Core Idea of MCPO: Contrastive Learning-Driven Knowledge Harmony

The core idea of MCPO is to reorganize the multi-domain learning process through a contrastive learning mechanism, treating domain differences not as noise but as clues to build a harmonious representation space. Key insight: Reasoning trajectories across different domains have structural relationships; transferable general patterns and contrast signals from positive and negative samples within a domain can be modeled to achieve two goals: 1. Cross-domain knowledge sharing (spreading transferable reasoning patterns); 2. Intra-domain knowledge consolidation (strengthening the consistency of correct reasoning).

4

Section 04

Method Details: Threefold Mechanism of Contrastive Policy Optimization

1. Positive Sample Identification: Cross-Domain Transferable Trajectories

Search for trajectories with similar reasoning structures in other domains as positive samples (e.g., mathematical inductive reasoning and code step-by-step debugging), and capture deep structural similarities through representation learning.

2. Negative Sample Construction: Contrast Signals from Incorrect Reasoning

Treat incorrect trajectories (from current or other domains) as negative samples, pull positive samples closer and push negative samples away, providing clear optimization boundaries to help distinguish domain-specific errors from general reasoning flaws.

3. Intra-Domain Alignment: Consolidate the Representation Space

Encourage correct trajectories in the same domain to be close in the representation space, preventing knowledge fragmentation and enhancing domain identity recognition.

5

Section 05

Experimental Validation: Cross-Domain Performance Improvement and Outperforming Single-Domain Training

MCPO's performance in benchmark tests for mathematics, code, and logical reasoning:

  1. Cross-domain consistency improvement: Compared to GRPO, all domains show stable improvements without the 'robbing Peter to pay Paul' phenomenon;
  2. Outperforming single-domain training: Multi-domain joint training exceeds specialized single-domain training in some scenarios;
  3. Representation space visualization: Shows a 'harmonious but distinct' structure—domain knowledge is both differentiated and overlapping, verifying the effectiveness of the methodology.
6

Section 06

Technical Implementation and Open-Source Contribution

The MCPO code has been open-sourced (GitHub: https://github.com/Maricalce/MCPO), including the core training framework, multi-domain data preprocessing, contrastive loss calculation module, experimental scripts, etc.

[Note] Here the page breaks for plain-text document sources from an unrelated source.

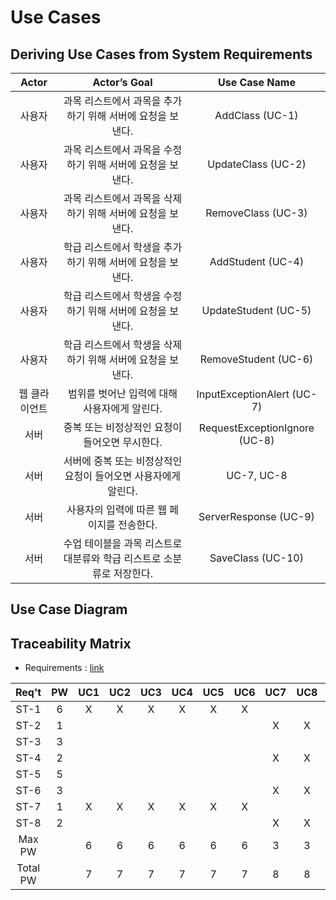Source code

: # Use Cases

## Deriving Use Cases from System Requirements

Actor|Actor’s Goal|Use Case Name
:--:|:--:|:--:
사용자|과목 리스트에서 과목을 추가하기 위해 서버에 요청을 보낸다.|AddClass (UC-1)
사용자|과목 리스트에서 과목을 수정하기 위해 서버에 요청을 보낸다.|UpdateClass (UC-2)
사용자|과목 리스트에서 과목을 삭제하기 위해 서버에 요청을 보낸다.|RemoveClass (UC-3)
사용자|학급 리스트에서 학생을 추가하기 위해 서버에 요청을 보낸다.|AddStudent (UC-4)
사용자|학급 리스트에서 학생을 수정하기 위해 서버에 요청을 보낸다.|UpdateStudent (UC-5)
사용자|학급 리스트에서 학생을 삭제하기 위해 서버에 요청을 보낸다.|RemoveStudent (UC-6)
웹 클라이언트|범위를 벗어난 입력에 대해 사용자에게 알린다.|InputExceptionAlert (UC-7)
서버|중복 또는 비정상적인 요청이 들어오면 무시한다.|RequestExceptionIgnore (UC-8)
서버|서버에 중복 또는 비정상적인 요청이 들어오면 사용자에게 알린다.|UC-7, UC-8
서버|사용자의 입력에 따른 웹 페이지를 전송한다.|ServerResponse (UC-9)
서버|수업 테이블을 과목 리스트로 대분류와 학급 리스트로 소분류로 저장한다.|SaveClass (UC-10)

## Use Case Diagram

## Traceability Matrix

* Requirements : [link](/FormCreateUpdate/Requirements.md)

Req't| PW | UC1| UC2| UC3| UC4| UC5| UC6| UC7| UC8| UC9|UC10
:--: |:--:|:--:|:--:|:--:|:--:|:--:|:--:|:--:|:--:|:--:|:--:
ST-1|6|X|X|X|X|X|X||||X
ST-2|1|||||||X|X|X|
ST-3|3|||||||||X|X
ST-4|2|||||||X|X|X|
ST-5|5|||||||||X|
ST-6|3|||||||X|X|X|
ST-7|1|X|X|X|X|X|X|||X|
ST-8|2|||||||X|X|X|
Max PW||6|6|6|6|6|6|3|3|5|6
Total PW||7|7|7|7|7|7|8|8|17|9
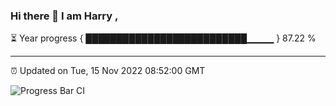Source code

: ### Hi there 👋 I am Harry , 

⏳ Year progress { ██████████████████████████▁▁▁▁ } 87.22 %

---

⏰ Updated on Tue, 15 Nov 2022 08:52:00 GMT

![Progress Bar CI](https://github.com/duykhang68/duykhang68/workflows/Progress%20Bar%20CI/badge.svg)
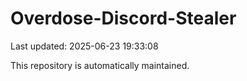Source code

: # Overdose-Discord-Stealer

Last updated: 2025-06-23 19:33:08

This repository is automatically maintained.
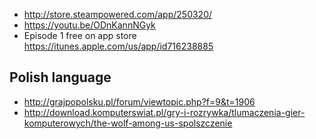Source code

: - http://store.steampowered.com/app/250320/
- https://youtu.be/ODnKannNGyk
- Episode 1 free on app store https://itunes.apple.com/us/app/id716238885

## Polish language

- http://grajpopolsku.pl/forum/viewtopic.php?f=9&t=1906
- http://download.komputerswiat.pl/gry-i-rozrywka/tlumaczenia-gier-komputerowych/the-wolf-among-us-spolszczenie
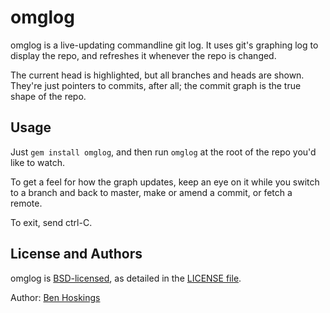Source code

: # omglog

omglog is a live-updating commandline git log. It uses git's graphing log to display the repo, and refreshes it whenever the repo is changed.

The current head is highlighted, but all branches and heads are shown. They're just pointers to commits, after all; the commit graph is the true shape of the repo.


## Usage

Just `gem install omglog`, and then run `omglog` at the root of the repo you'd like to watch.

To get a feel for how the graph updates, keep an eye on it while you switch to a branch and back to master, make or amend a commit, or fetch a remote.

To exit, send ctrl-C.


## License and Authors

omglog is [BSD-licensed](http://www.linfo.org/bsdlicense.html), as detailed in the [LICENSE file](LICENSE).

Author: [Ben Hoskings](ben@hoskings.net)

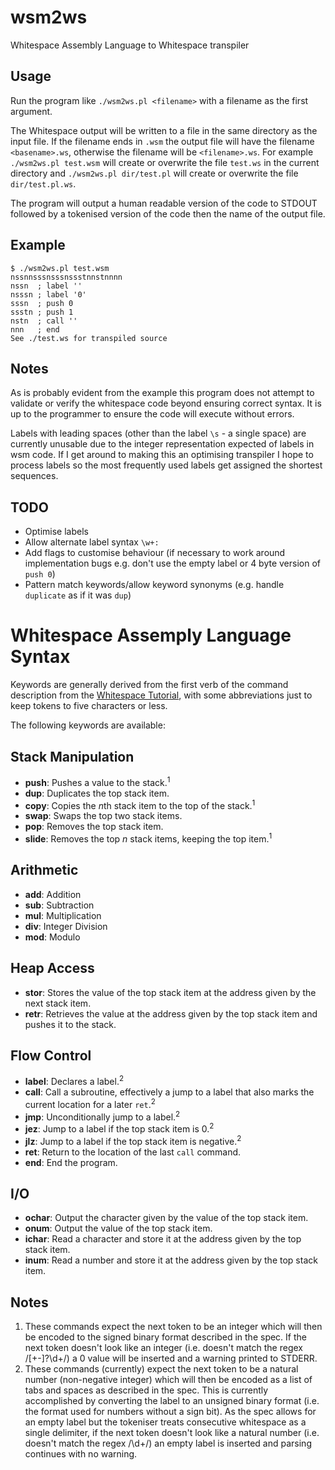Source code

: # wsm2ws
Whitespace Assembly Language to Whitespace transpiler

## Usage
Run the program like `./wsm2ws.pl <filename>` with a filename as the first argument.

The Whitespace output will be written to a file in the same directory as the input file. If the filename ends in `.wsm` the output file will have the filename `<basename>.ws`, otherwise the filename will be `<filename>.ws`. For example `./wsm2ws.pl test.wsm` will create or overwrite the file `test.ws` in the current directory and `./wsm2ws.pl dir/test.pl` will create or overwrite the file `dir/test.pl.ws`.

The program will output a human readable version of the code to STDOUT followed by a tokenised version of the code then the name of the output file.

## Example
    $ ./wsm2ws.pl test.wsm
    nssnnsssnsssnssstnnstnnnn
    nssn  ; label ''
    nsssn ; label '0'
    sssn  ; push 0
    ssstn ; push 1
    nstn  ; call ''
    nnn   ; end
    See ./test.ws for transpiled source

## Notes
As is probably evident from the example this program does not attempt to validate or verify the whitespace code beyond ensuring correct syntax. It is up to the programmer to ensure the code will execute without errors.

Labels with leading spaces (other than the label `\s` - a single space) are currently unusable due to the integer representation expected of labels in wsm code. If I get around to making this an optimising transpiler I hope to process labels so the most frequently used labels get assigned the shortest sequences.

## TODO
* Optimise labels
* Allow alternate label syntax `\w+:`
* Add flags to customise behaviour (if necessary to work around implementation bugs e.g. don't use the empty label or 4 byte version of `push 0`)
* Pattern match keywords/allow keyword synonyms (e.g. handle `duplicate` as if it was `dup`)

# Whitespace Assemply Language Syntax
Keywords are generally derived from the first verb of the command description from the [Whitespace Tutorial](https://web.archive.org/web/20150618184706/http://compsoc.dur.ac.uk/whitespace/tutorial.php), with some abbreviations just to keep tokens to five characters or less.

The following keywords are available:
## Stack Manipulation
* **push**: Pushes a value to the stack.<sup>1</sup>
* **dup**: Duplicates the top stack item.
* **copy**: Copies the *n*th stack item to the top of the stack.<sup>1</sup>
* **swap**: Swaps the top two stack items.
* **pop**: Removes the top stack item.
* **slide**: Removes the top *n* stack items, keeping the top item.<sup>1</sup>

## Arithmetic
* **add**: Addition
* **sub**: Subtraction
* **mul**: Multiplication
* **div**: Integer Division
* **mod**: Modulo

## Heap Access
* **stor**: Stores the value of the top stack item at the address given by the next stack item.
* **retr**: Retrieves the value at the address given by the top stack item and pushes it to the stack.

## Flow Control
* **label**: Declares a label.<sup>2</sup>
* **call**: Call a subroutine, effectively a jump to a label that also marks the current location for a later `ret`.<sup>2</sup>
* **jmp**: Unconditionally jump to a label.<sup>2</sup>
* **jez**: Jump to a label if the top stack item is 0.<sup>2</sup>
* **jlz**: Jump to a label if the top stack item is negative.<sup>2</sup>
* **ret**: Return to the location of the last `call` command.
* **end**: End the program.

## I/O
* **ochar**: Output the character given by the value of the top stack item.
* **onum**: Output the value of the top stack item.
* **ichar**: Read a character and store it at the address given by the top stack item.
* **inum**: Read a number and store it at the address given by the top stack item.

## Notes
1. These commands expect the next token to be an integer which will then be encoded to the signed binary format described in the spec. If the next token doesn't look like an integer (i.e. doesn't match the regex /[+-]?\d+/) a 0 value will be inserted and a warning printed to STDERR.
2. These commands (currently) expect the next token to be a natural number (non-negative integer) which will then be encoded as a list of tabs and spaces as described in the spec. This is currently accomplished by converting the label to an unsigned binary format (i.e. the format used for numbers without a sign bit). As the spec allows for an empty label but the tokeniser treats consecutive whitespace as a single delimiter, if the next token doesn't look like a natural number (i.e. doesn't match the regex /\d+/) an empty label is inserted and parsing continues with no warning.
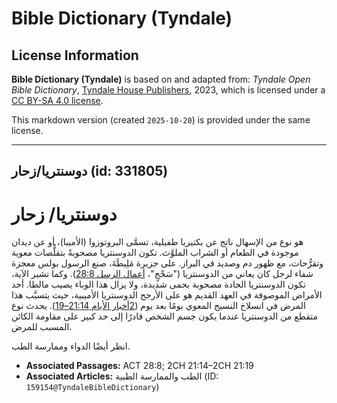 # Bible Dictionary (Tyndale)

## License Information

**Bible Dictionary (Tyndale)** is based on and adapted from: _Tyndale Open Bible Dictionary_, [Tyndale House Publishers](https://tyndaleopenresources.com/), 2023, which is licensed under a [CC BY-SA 4.0 license](https://creativecommons.org/licenses/by-sa/4.0/legalcode.en).

This markdown version (created `2025-10-20`) is provided under the same license.



--------------------------------

## دوسنتريا/زحار (id: 331805)

دوسنتريا/ زحار
==============

هو نوع من الإسهال ناتج عن بكتيريا طفيلية، تسمَّى البروتوزوا (الأميبا)، أو عن ديدان موجودة في الطعام أو الشراب الملوَّث. تكون الدوسنتريا مصحوبةً بتقلُّصات معوية وتقرُّحات، مع ظهور دم وصديد في البراز. على جزيرة مَلِيطَةَ، صنع الرسول بولس معجزة شفاء لرجل كان يعاني من الدوسنتريا ("سَحْجٍ"، [أعمال الرسل 28:8](https://ref.ly/Acts28:8)). وكما تشير الآية، تكون الدوسنتريا الحادة مصحوبة بحمى شديدة، ولا يزال هذا الوباء يصيب مالطا. أحد الأمراض الموصوفة في العهد القديم هو على الأرجح الدوسنتريا الأميبية، حيث يتسبَّب هذا المرض في انسلاخ النسيج المعوي يومًا بعد يوم ([2أخبار الأيام 21:14–19](https://ref.ly/2Chr21:14-2Chr21:19)). يحدث نوع متقطع من الدوسنتريا عندما يكون جسم الشخص قادرًا إلى حد كبير على مقاومة الكائن المسبب للمرض.

انظر أيضًا الدواء وممارسة الطب.

* **Associated Passages:** ACT 28:8; 2CH 21:14–2CH 21:19
* **Associated Articles:** الطب والممارسة الطبية (ID: `159154@TyndaleBibleDictionary`)

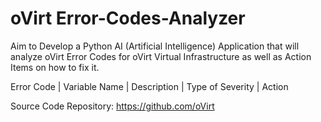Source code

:# oVirt Error-Codes-Analyzer
Aim to Develop a Python AI (Artificial Intelligence) Application that will analyze oVirt Error Codes for oVirt Virtual Infrastructure as well as Action Items on how to fix it.

Error Code |	Variable Name | Description |	Type of Severity |	Action  

Source Code Repository: https://github.com/oVirt
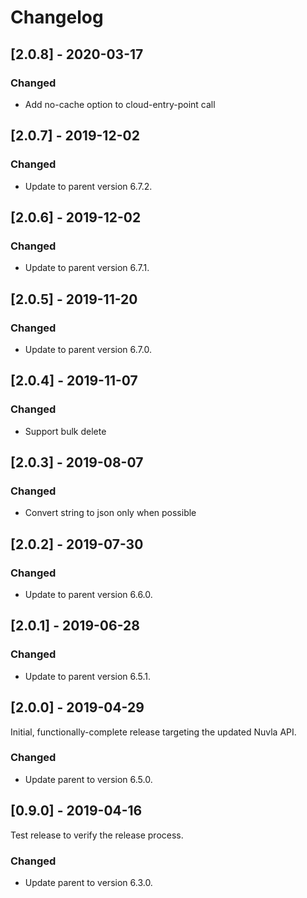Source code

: # Changelog

## [2.0.8] - 2020-03-17

### Changed

  - Add no-cache option to cloud-entry-point call

## [2.0.7] - 2019-12-02

### Changed

  - Update to parent version 6.7.2.

## [2.0.6] - 2019-12-02

### Changed

  - Update to parent version 6.7.1.

## [2.0.5] - 2019-11-20

### Changed

  - Update to parent version 6.7.0.

## [2.0.4] - 2019-11-07

### Changed

  - Support bulk delete

## [2.0.3] - 2019-08-07

### Changed

  - Convert string to json only when possible

## [2.0.2] - 2019-07-30

### Changed

  - Update to parent version 6.6.0.

## [2.0.1] - 2019-06-28

### Changed

  - Update to parent version 6.5.1.

## [2.0.0] - 2019-04-29

Initial, functionally-complete release targeting the updated Nuvla API.

### Changed

  - Update parent to version 6.5.0.

## [0.9.0] - 2019-04-16

Test release to verify the release process.

### Changed

  - Update parent to version 6.3.0.

 
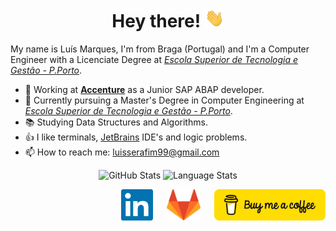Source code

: <h1 align='center'>Hey there!
<img src="https://raw.githubusercontent.com/LuisMarques99/LuisMarques99/master/assets/wave.gif" height="30px"/>
</h1>

My name is Luís Marques, I'm from Braga (Portugal) and I'm a Computer Engineer with a Licenciate Degree at [_Escola Superior de Tecnologia e Gestão - P.Porto_](https://www.estg.ipp.pt/).

- :briefcase: Working at [**Accenture**](https://www.accenture.com/) as a Junior SAP ABAP developer.
- :telescope: Currently pursuing a Master's Degree in Computer Engineering at [_Escola Superior de Tecnologia e Gestão - P.Porto_](https://www.estg.ipp.pt/).
- :books: Studying Data Structures and Algorithms.
- :thumbsup: I like terminals, [JetBrains](https://www.jetbrains.com/) IDE's and logic problems.
- :mailbox: How to reach me: luisserafim99@gmail.com

<p></p>

<div align="center">
    <img height="180em" alt="GitHub Stats" src="https://github-readme-stats.vercel.app/api?username=LuisMarques99&show_icons=true&hide_border=true&count_private=true&theme=material-palenight"/>
    <img height="180em" alt="Language Stats" src="https://github-readme-stats.vercel.app/api/top-langs/?username=LuisMarques99&layout=compact&hide_border=true&theme=material-palenight"/>
</div>

<p></p>

<!-- <div>
    ![Snake animation](https://github.com/LuisMarques99/LuisMarques99/blob/output/github-contribution-grid-snake.svg)
</div> -->

<p></p>

<div align="right">
    <a href="https://www.linkedin.com/in/luismarques99/"><img height="50" src="https://raw.githubusercontent.com/LuisMarques99/LuisMarques99/master/assets/linkedin-logo.png"></a>
    &emsp;
    <a href="https://gitlab.com/LuisMarques99"><img height="50" src="https://raw.githubusercontent.com/LuisMarques99/LuisMarques99/master/assets/gitlab-logo.png"></a>
    &emsp;
    <a href="https://www.buymeacoffee.com/LuisMarques99"><img height="50" src="https://raw.githubusercontent.com/LuisMarques99/LuisMarques99/master/assets/BMC/bmc-button.png"></a>
</div>
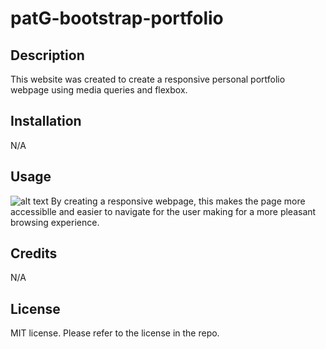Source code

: # patG-bootstrap-portfolio
## Description
This website was created to create a responsive personal portfolio webpage using media queries and flexbox. 

## Installation
N/A

## Usage
![alt text](Images/bootstrapPortfolio.png)
By creating a responsive webpage, this makes the page more accessiblle and easier to navigate for the user making for a more pleasant browsing experience.


## Credits
N/A

## License
MIT license. Please refer to the license in the repo.

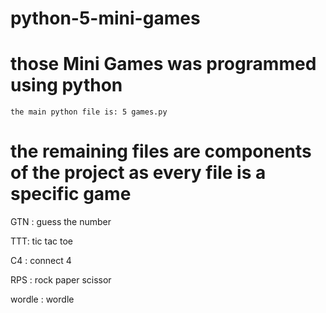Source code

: # python-5-mini-games


# those Mini Games was programmed using python 
    the main python file is: 5 games.py 

  # the remaining files are components of the project as every file is a specific game 

 GTN : guess the number 

TTT: tic tac toe

 C4 : connect 4 

 RPS : rock paper scissor 
 
 wordle : wordle
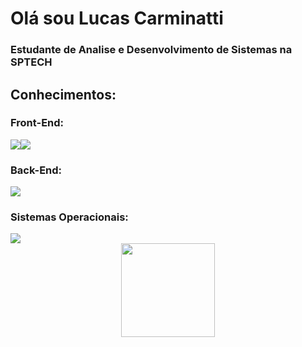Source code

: # Olá sou Lucas Carminatti

### Estudante de Analise e Desenvolvimento de Sistemas na SPTECH

## Conhecimentos:

### Front-End:

<img src="https://img.shields.io/badge/HTML-E34F26?style=for-the-badge&logo=html5&logoColor=white"><img src="https://img.shields.io/badge/CSS3-1572B6?style=for-the-badge&logo=css3&logoColor=white">

### Back-End:
<img src="https://img.shields.io/badge/MySQL-005C84?style=for-the-badge&logo=mysql&logoColor=white">

### Sistemas Operacionais:

<img src="https://img.shields.io/badge/Windows-0078D6?style=for-the-badge&logo=windows&logoColor=white">

<div align="center">
  <a href="https://github.com/LCarminatti">
    <img height="150em" src="https://github-readme-stats.vercel.app/api/top-langs/?username=LCarminatti&layout=compact&langs_count=7&theme=tokyonight"/>  
</div>

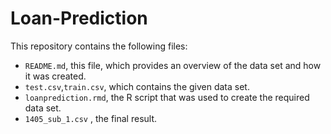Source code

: # Loan-Prediction
This repository contains the following files:

- `README.md`, this file, which provides an overview of the data set and how it was created.
- `test.csv`,`train.csv`, which contains the given data set.
- `loanprediction.rmd`, the R script that was used to create the required data set.
- `1405_sub_1.csv` , the final result.
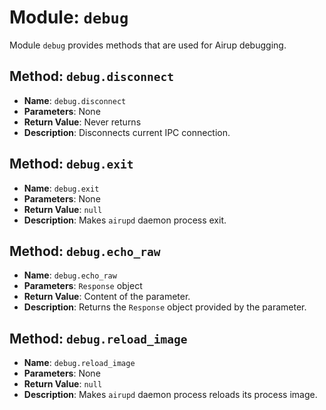 # Module: `debug`
Module `debug` provides methods that are used for Airup debugging.

## Method: `debug.disconnect`
 - **Name**: `debug.disconnect`
 - **Parameters**: None
 - **Return Value**: Never returns
 - **Description**: Disconnects current IPC connection.

## Method: `debug.exit`
 - **Name**: `debug.exit`
 - **Parameters**: None
 - **Return Value**: `null`
 - **Description**: Makes `airupd` daemon process exit.

## Method: `debug.echo_raw`
 - **Name**: `debug.echo_raw`
 - **Parameters**: `Response` object
 - **Return Value**: Content of the parameter.
 - **Description**: Returns the `Response` object provided by the parameter.

## Method: `debug.reload_image`
 - **Name**: `debug.reload_image`
 - **Parameters**: None
 - **Return Value**: `null`
 - **Description**: Makes `airupd` daemon process reloads its process image.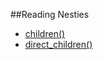 ##Reading Nesties

* [children()]("/nested-sets-1/reading")
* [direct_children()]("/nested-sets-1/reading/direct_children")
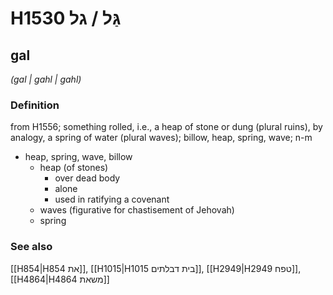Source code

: # H1530 גַּל / גל

## gal

_(gal | ɡahl | ɡahl)_

### Definition

from H1556; something rolled, i.e., a heap of stone or dung (plural ruins), by analogy, a spring of water (plural waves); billow, heap, spring, wave; n-m

- heap, spring, wave, billow
  - heap (of stones)
    - over dead body
    - alone
    - used in ratifying a covenant
  - waves (figurative for chastisement of Jehovah)
  - spring

### See also

[[H854|H854 את]], [[H1015|H1015 בית דבלתים]], [[H2949|H2949 טפח]], [[H4864|H4864 משאת]]
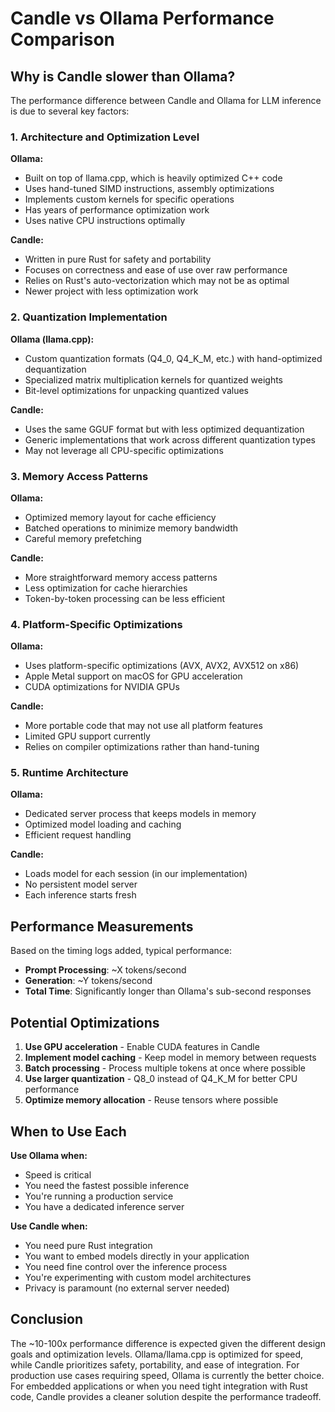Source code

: # Candle vs Ollama Performance Comparison

## Why is Candle slower than Ollama?

The performance difference between Candle and Ollama for LLM inference is due to several key factors:

### 1. **Architecture and Optimization Level**

**Ollama:**
- Built on top of llama.cpp, which is heavily optimized C++ code
- Uses hand-tuned SIMD instructions, assembly optimizations
- Implements custom kernels for specific operations
- Has years of performance optimization work
- Uses native CPU instructions optimally

**Candle:**
- Written in pure Rust for safety and portability
- Focuses on correctness and ease of use over raw performance
- Relies on Rust's auto-vectorization which may not be as optimal
- Newer project with less optimization work

### 2. **Quantization Implementation**

**Ollama (llama.cpp):**
- Custom quantization formats (Q4_0, Q4_K_M, etc.) with hand-optimized dequantization
- Specialized matrix multiplication kernels for quantized weights
- Bit-level optimizations for unpacking quantized values

**Candle:**
- Uses the same GGUF format but with less optimized dequantization
- Generic implementations that work across different quantization types
- May not leverage all CPU-specific optimizations

### 3. **Memory Access Patterns**

**Ollama:**
- Optimized memory layout for cache efficiency
- Batched operations to minimize memory bandwidth
- Careful memory prefetching

**Candle:**
- More straightforward memory access patterns
- Less optimization for cache hierarchies
- Token-by-token processing can be less efficient

### 4. **Platform-Specific Optimizations**

**Ollama:**
- Uses platform-specific optimizations (AVX, AVX2, AVX512 on x86)
- Apple Metal support on macOS for GPU acceleration
- CUDA optimizations for NVIDIA GPUs

**Candle:**
- More portable code that may not use all platform features
- Limited GPU support currently
- Relies on compiler optimizations rather than hand-tuning

### 5. **Runtime Architecture**

**Ollama:**
- Dedicated server process that keeps models in memory
- Optimized model loading and caching
- Efficient request handling

**Candle:**
- Loads model for each session (in our implementation)
- No persistent model server
- Each inference starts fresh

## Performance Measurements

Based on the timing logs added, typical performance:
- **Prompt Processing**: ~X tokens/second
- **Generation**: ~Y tokens/second
- **Total Time**: Significantly longer than Ollama's sub-second responses

## Potential Optimizations

1. **Use GPU acceleration** - Enable CUDA features in Candle
2. **Implement model caching** - Keep model in memory between requests
3. **Batch processing** - Process multiple tokens at once where possible
4. **Use larger quantization** - Q8_0 instead of Q4_K_M for better CPU performance
5. **Optimize memory allocation** - Reuse tensors where possible

## When to Use Each

**Use Ollama when:**
- Speed is critical
- You need the fastest possible inference
- You're running a production service
- You have a dedicated inference server

**Use Candle when:**
- You need pure Rust integration
- You want to embed models directly in your application
- You need fine control over the inference process
- You're experimenting with custom model architectures
- Privacy is paramount (no external server needed)

## Conclusion

The ~10-100x performance difference is expected given the different design goals and optimization levels. Ollama/llama.cpp is optimized for speed, while Candle prioritizes safety, portability, and ease of integration. For production use cases requiring speed, Ollama is currently the better choice. For embedded applications or when you need tight integration with Rust code, Candle provides a cleaner solution despite the performance tradeoff.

The open-source code provides a foundation for future research, and can be extended to more domains (scientific/common sense reasoning), combined with other reinforcement learning techniques (PPO/DPO), and applied to larger model architectures.

7

Section 07

Profound Implications for AI Research

  1. Paradigm shift: From 'eliminating interference' to 'promoting sharing', transforming negative interactions into positive collaboration, applicable to multimodal, transfer, and continuous learning;
  2. Value of contrastive learning: Well-designed positive and negative samples enable learning more robust and transferable representations, extendable to cognitive tasks such as planning and decision-making;
  3. Direction of large model training: Multi-domain capability is a key requirement, and MCPO provides a technical path for building general AI assistants.